Data records: Begin

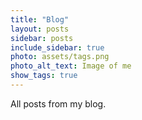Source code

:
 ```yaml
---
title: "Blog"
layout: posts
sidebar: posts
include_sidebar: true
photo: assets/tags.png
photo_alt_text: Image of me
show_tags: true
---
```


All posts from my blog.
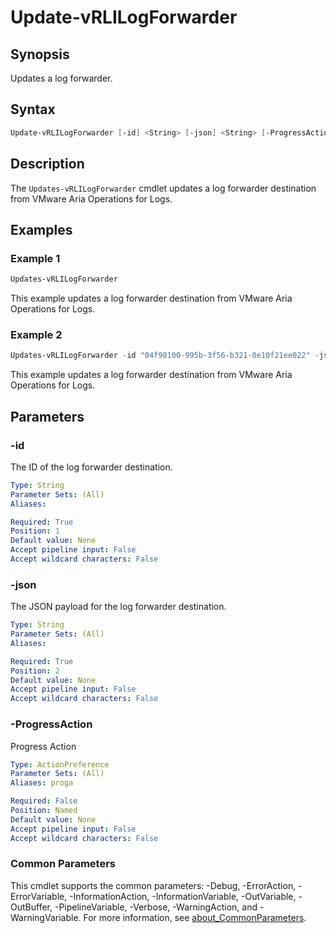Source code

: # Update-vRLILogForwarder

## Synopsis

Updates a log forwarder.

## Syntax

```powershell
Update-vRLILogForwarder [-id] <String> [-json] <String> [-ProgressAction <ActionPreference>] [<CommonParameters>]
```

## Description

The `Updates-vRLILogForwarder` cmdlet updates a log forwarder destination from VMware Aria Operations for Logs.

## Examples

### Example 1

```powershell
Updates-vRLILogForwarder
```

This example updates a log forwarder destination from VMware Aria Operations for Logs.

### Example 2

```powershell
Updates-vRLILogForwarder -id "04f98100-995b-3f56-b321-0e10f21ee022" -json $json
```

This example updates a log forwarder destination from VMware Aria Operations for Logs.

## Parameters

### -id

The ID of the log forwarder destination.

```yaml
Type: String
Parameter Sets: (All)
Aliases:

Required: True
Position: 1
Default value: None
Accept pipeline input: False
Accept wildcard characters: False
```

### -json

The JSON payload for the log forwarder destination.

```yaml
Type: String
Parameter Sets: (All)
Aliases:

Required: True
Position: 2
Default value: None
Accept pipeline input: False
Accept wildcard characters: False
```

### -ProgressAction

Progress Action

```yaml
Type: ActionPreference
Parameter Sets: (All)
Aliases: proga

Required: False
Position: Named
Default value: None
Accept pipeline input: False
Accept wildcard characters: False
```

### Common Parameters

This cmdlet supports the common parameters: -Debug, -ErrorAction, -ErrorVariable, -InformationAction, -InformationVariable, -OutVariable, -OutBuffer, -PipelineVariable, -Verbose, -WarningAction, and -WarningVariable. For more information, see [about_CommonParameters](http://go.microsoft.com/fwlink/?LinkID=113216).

Data records: End

*About this exercise*
Look above for the line containing "### Example 2". From there to the final line of the entries, repeat every line exactly.

*Output below*
### Example 2

```powershell
Updates-vRLILogForwarder -id "04f98100-995b-3f56-b321-0e10f21ee022" -json $json
```

This example updates a log forwarder destination from VMware Aria Operations for Logs.

## Parameters

### -id

The ID of the log forwarder destination.

```yaml
Type: String
Parameter Sets: (All)
Aliases:

Required: True
Position: 1
Default value: None
Accept pipeline input: False
Accept wildcard characters: False
```

### -json

The JSON payload for the log forwarder destination.

```yaml
Type: String
Parameter Sets: (All)
Aliases:

Required: True
Position: 2
Default value: None
Accept pipeline input: False
Accept wildcard characters: False
```

### -ProgressAction

Progress Action

```yaml
Type: ActionPreference
Parameter Sets: (All)
Aliases: proga

Required: False
Position: Named
Default value: None
Accept pipeline input: False
Accept wildcard characters: False
```

### Common Parameters

This cmdlet supports the common parameters: -Debug, -ErrorAction, -ErrorVariable, -InformationAction, -InformationVariable, -OutVariable, -OutBuffer, -PipelineVariable, -Verbose, -WarningAction, and -WarningVariable. For more information, see [about_CommonParameters](http://go.microsoft.com/fwlink/?LinkID=113216).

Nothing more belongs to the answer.